*TRY IT*
The answer is a stretch of the material below, returned exactly: the line containing "bereits indiziert wurden.|", the line containing "oder nicht angegeben.", and all lines between.

*RECORDS FOR THIS EXERCISE*
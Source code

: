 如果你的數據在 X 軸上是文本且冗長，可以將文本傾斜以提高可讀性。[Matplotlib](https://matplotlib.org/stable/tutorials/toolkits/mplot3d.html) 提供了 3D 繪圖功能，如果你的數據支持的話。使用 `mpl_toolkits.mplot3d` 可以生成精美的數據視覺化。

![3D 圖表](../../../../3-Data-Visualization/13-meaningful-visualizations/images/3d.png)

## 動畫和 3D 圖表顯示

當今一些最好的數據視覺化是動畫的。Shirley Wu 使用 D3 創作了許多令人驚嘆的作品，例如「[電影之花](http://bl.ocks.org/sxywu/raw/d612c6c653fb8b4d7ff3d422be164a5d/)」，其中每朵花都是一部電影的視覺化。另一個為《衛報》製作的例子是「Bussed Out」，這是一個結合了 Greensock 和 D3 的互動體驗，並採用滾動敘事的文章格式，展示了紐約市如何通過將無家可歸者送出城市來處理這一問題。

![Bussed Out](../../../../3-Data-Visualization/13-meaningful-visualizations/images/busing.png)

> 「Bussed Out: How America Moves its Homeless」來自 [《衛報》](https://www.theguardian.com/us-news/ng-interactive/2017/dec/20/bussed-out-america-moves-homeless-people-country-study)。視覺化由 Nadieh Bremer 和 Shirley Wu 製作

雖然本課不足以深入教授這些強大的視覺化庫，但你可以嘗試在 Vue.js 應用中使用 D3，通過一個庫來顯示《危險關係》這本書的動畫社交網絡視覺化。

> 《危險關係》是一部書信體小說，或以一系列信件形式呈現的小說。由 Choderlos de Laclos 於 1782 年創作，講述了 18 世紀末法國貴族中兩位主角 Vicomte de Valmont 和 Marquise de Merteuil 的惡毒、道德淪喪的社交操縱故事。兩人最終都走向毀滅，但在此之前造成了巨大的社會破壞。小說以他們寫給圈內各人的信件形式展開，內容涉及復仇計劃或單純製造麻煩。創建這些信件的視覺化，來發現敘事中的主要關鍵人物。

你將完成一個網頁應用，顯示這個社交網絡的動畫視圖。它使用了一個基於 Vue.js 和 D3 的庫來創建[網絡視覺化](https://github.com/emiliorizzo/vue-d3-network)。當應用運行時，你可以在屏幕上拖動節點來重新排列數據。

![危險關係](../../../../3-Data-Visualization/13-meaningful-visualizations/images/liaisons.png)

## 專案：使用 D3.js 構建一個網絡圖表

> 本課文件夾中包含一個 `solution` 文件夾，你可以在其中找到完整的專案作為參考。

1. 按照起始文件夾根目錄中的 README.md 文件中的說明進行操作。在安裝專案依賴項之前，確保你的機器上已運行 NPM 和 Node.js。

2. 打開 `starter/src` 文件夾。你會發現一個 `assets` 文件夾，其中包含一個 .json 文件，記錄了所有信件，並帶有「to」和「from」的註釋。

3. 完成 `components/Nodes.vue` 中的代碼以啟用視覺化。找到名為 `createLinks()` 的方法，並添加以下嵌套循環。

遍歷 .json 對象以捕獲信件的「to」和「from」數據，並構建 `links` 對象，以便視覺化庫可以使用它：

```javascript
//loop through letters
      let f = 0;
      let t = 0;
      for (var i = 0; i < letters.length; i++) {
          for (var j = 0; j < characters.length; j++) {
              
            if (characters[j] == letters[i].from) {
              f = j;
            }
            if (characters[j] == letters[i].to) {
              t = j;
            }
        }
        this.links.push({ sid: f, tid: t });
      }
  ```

* * *

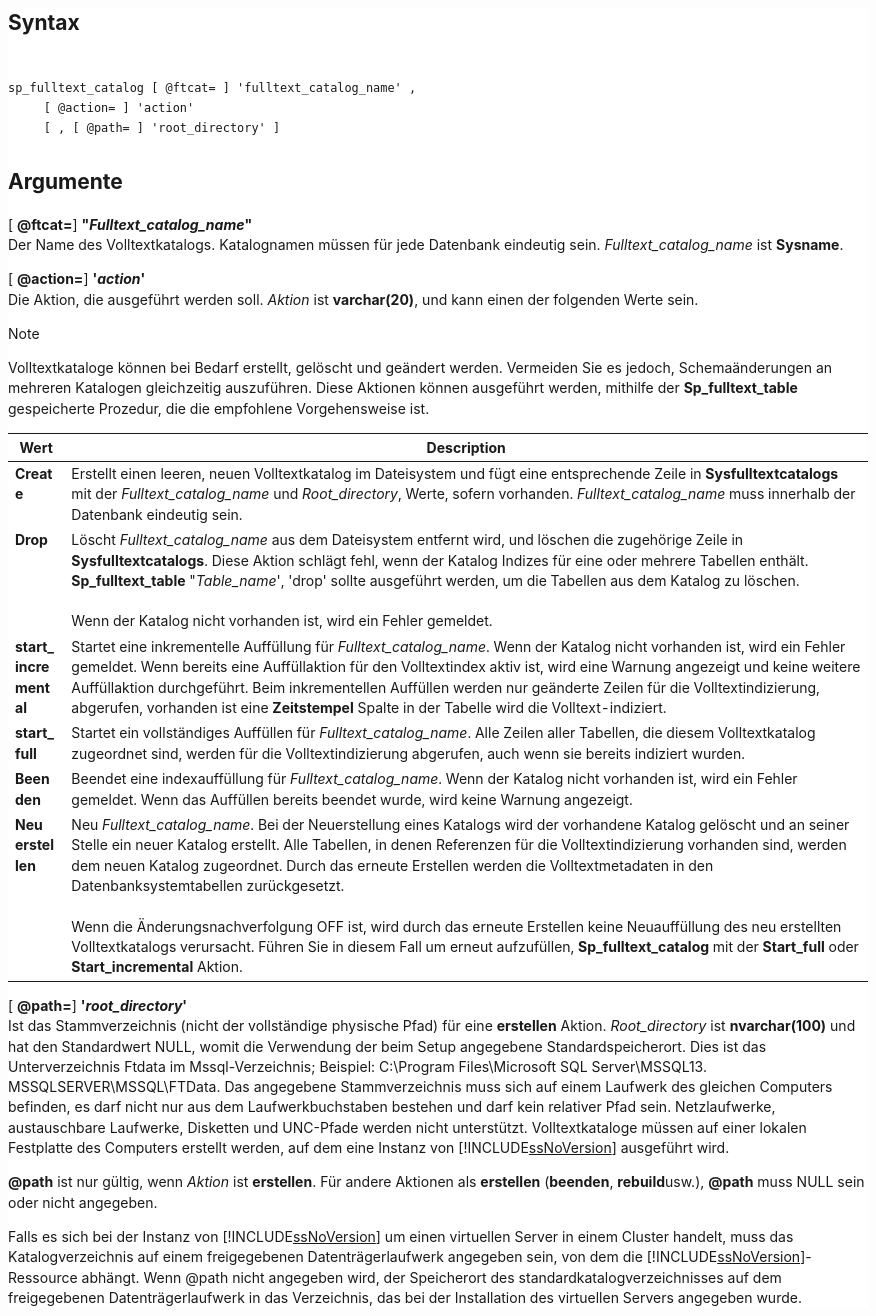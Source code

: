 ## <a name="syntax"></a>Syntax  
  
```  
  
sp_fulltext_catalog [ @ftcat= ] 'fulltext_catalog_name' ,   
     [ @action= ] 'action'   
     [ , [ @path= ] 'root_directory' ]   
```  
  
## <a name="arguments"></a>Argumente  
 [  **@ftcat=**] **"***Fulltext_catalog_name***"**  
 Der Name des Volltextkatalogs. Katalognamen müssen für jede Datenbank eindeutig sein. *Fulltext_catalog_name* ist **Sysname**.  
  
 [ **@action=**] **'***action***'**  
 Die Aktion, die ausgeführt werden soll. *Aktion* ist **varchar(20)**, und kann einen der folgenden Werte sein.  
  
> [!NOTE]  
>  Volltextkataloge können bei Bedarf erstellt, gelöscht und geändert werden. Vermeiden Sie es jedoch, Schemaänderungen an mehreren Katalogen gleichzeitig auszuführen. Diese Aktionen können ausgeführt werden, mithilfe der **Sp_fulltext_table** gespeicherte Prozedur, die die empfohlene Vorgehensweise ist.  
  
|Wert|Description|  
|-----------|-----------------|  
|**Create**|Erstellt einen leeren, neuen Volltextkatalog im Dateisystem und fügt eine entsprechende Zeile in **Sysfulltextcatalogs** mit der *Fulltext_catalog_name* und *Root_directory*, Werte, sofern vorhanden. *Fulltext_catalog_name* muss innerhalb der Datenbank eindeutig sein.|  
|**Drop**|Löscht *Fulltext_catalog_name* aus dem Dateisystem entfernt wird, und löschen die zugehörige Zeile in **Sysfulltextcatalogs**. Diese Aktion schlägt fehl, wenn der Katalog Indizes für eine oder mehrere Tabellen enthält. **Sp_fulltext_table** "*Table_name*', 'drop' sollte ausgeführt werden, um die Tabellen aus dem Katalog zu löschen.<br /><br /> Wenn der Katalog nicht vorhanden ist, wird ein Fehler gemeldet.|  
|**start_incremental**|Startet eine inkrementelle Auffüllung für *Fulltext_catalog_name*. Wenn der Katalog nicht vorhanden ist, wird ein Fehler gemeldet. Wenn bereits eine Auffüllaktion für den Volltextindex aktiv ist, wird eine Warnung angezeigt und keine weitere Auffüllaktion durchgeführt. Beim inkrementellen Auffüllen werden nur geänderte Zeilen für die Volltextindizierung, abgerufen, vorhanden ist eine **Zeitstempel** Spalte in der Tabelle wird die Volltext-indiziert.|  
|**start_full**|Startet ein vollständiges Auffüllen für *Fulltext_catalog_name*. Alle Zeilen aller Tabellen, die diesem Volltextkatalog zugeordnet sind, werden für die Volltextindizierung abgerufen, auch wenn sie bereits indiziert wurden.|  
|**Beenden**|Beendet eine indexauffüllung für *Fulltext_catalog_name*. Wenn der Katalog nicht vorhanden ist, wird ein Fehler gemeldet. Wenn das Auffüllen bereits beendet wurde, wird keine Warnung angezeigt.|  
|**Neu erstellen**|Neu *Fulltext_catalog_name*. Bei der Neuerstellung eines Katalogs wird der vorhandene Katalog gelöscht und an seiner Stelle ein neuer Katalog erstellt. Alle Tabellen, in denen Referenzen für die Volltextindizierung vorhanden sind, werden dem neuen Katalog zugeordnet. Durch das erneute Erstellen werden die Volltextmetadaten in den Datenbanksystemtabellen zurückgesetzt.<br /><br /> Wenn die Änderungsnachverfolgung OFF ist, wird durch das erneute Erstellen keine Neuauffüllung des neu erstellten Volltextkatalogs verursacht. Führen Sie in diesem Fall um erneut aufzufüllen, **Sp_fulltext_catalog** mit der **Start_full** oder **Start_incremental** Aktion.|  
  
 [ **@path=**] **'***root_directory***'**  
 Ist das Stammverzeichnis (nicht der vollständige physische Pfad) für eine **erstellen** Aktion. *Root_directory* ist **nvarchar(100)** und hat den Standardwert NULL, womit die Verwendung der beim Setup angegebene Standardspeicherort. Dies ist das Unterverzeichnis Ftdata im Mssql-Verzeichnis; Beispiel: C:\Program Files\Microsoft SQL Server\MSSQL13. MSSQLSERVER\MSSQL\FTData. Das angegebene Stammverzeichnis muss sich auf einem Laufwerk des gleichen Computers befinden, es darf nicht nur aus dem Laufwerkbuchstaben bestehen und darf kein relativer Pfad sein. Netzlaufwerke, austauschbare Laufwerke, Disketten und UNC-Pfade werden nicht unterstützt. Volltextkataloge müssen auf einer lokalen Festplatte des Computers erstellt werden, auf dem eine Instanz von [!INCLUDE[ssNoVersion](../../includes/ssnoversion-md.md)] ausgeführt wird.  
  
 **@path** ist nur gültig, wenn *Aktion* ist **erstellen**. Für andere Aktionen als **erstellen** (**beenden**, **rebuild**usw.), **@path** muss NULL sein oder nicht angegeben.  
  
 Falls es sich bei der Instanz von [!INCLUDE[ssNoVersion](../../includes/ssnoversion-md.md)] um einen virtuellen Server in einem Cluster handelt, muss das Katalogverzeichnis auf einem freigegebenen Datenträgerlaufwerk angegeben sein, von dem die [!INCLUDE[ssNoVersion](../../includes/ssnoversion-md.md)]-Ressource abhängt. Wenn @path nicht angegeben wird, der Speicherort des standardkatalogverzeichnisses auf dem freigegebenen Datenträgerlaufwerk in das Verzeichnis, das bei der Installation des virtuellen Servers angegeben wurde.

--

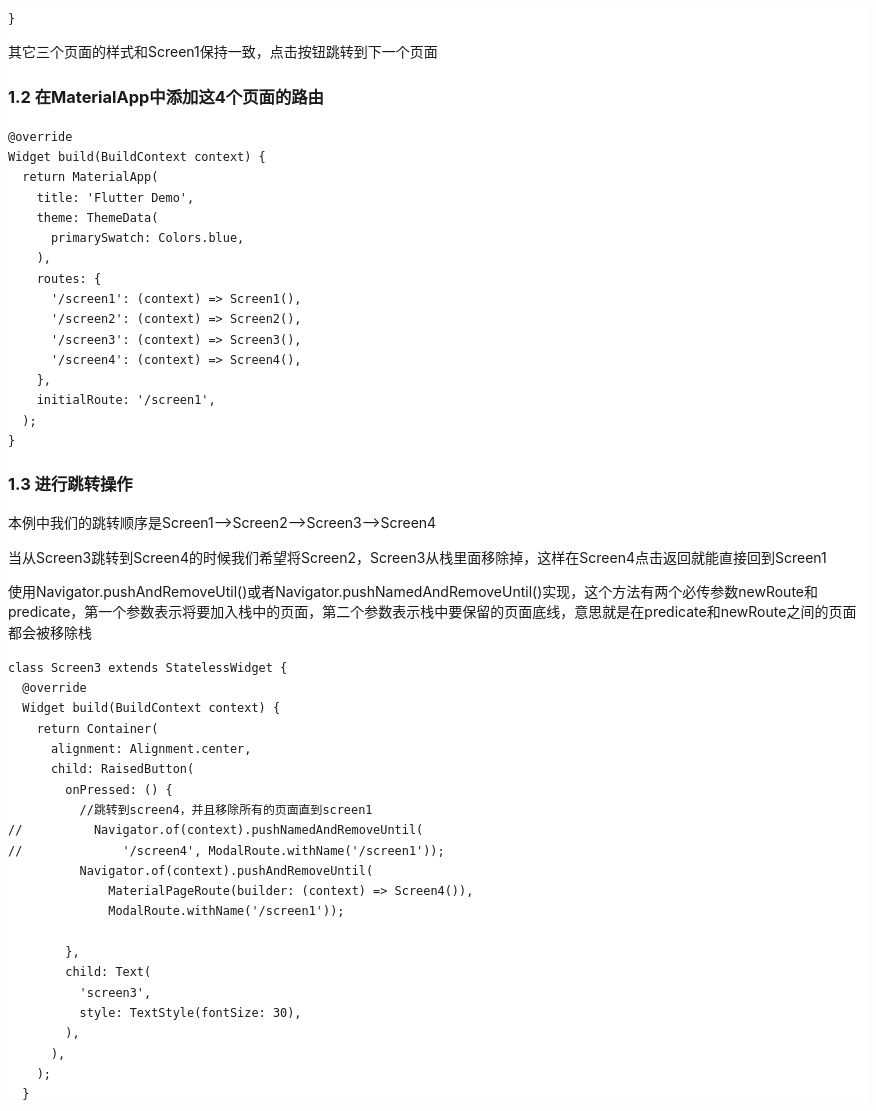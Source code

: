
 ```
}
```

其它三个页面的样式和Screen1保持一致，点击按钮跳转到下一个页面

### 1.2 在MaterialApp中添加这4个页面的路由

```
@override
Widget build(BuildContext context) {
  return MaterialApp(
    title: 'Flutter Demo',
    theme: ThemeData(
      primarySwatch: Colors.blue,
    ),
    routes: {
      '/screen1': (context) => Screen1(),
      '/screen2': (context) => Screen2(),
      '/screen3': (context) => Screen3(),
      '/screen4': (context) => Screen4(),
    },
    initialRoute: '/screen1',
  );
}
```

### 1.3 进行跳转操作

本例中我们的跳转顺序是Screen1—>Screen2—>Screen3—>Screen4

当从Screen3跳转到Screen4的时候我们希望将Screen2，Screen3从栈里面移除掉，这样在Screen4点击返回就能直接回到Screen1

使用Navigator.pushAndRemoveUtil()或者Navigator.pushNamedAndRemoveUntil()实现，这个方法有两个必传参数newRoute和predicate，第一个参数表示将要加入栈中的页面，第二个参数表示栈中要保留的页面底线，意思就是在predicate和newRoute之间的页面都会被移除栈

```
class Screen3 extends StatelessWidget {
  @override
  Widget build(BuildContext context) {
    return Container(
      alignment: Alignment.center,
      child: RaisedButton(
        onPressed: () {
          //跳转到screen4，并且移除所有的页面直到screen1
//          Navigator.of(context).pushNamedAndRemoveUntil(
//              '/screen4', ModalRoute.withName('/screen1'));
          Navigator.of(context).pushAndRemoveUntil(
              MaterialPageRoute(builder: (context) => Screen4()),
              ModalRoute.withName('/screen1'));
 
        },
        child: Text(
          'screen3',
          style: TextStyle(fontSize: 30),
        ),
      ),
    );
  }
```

*RESULT OF THIS EXERCISE*
|**start_full**|Startet ein vollständiges Auffüllen für *Fulltext_catalog_name*. Alle Zeilen aller Tabellen, die diesem Volltextkatalog zugeordnet sind, werden für die Volltextindizierung abgerufen, auch wenn sie bereits indiziert wurden.|  
|**Beenden**|Beendet eine indexauffüllung für *Fulltext_catalog_name*. Wenn der Katalog nicht vorhanden ist, wird ein Fehler gemeldet. Wenn das Auffüllen bereits beendet wurde, wird keine Warnung angezeigt.|  
|**Neu erstellen**|Neu *Fulltext_catalog_name*. Bei der Neuerstellung eines Katalogs wird der vorhandene Katalog gelöscht und an seiner Stelle ein neuer Katalog erstellt. Alle Tabellen, in denen Referenzen für die Volltextindizierung vorhanden sind, werden dem neuen Katalog zugeordnet. Durch das erneute Erstellen werden die Volltextmetadaten in den Datenbanksystemtabellen zurückgesetzt.<br /><br /> Wenn die Änderungsnachverfolgung OFF ist, wird durch das erneute Erstellen keine Neuauffüllung des neu erstellten Volltextkatalogs verursacht. Führen Sie in diesem Fall um erneut aufzufüllen, **Sp_fulltext_catalog** mit der **Start_full** oder **Start_incremental** Aktion.|  
  
 [ **@path=**] **'***root_directory***'**  
 Ist das Stammverzeichnis (nicht der vollständige physische Pfad) für eine **erstellen** Aktion. *Root_directory* ist **nvarchar(100)** und hat den Standardwert NULL, womit die Verwendung der beim Setup angegebene Standardspeicherort. Dies ist das Unterverzeichnis Ftdata im Mssql-Verzeichnis; Beispiel: C:\Program Files\Microsoft SQL Server\MSSQL13. MSSQLSERVER\MSSQL\FTData. Das angegebene Stammverzeichnis muss sich auf einem Laufwerk des gleichen Computers befinden, es darf nicht nur aus dem Laufwerkbuchstaben bestehen und darf kein relativer Pfad sein. Netzlaufwerke, austauschbare Laufwerke, Disketten und UNC-Pfade werden nicht unterstützt. Volltextkataloge müssen auf einer lokalen Festplatte des Computers erstellt werden, auf dem eine Instanz von [!INCLUDE[ssNoVersion](../../includes/ssnoversion-md.md)] ausgeführt wird.  
  
 **@path** ist nur gültig, wenn *Aktion* ist **erstellen**. Für andere Aktionen als **erstellen** (**beenden**, **rebuild**usw.), **@path** muss NULL sein oder nicht angegeben.  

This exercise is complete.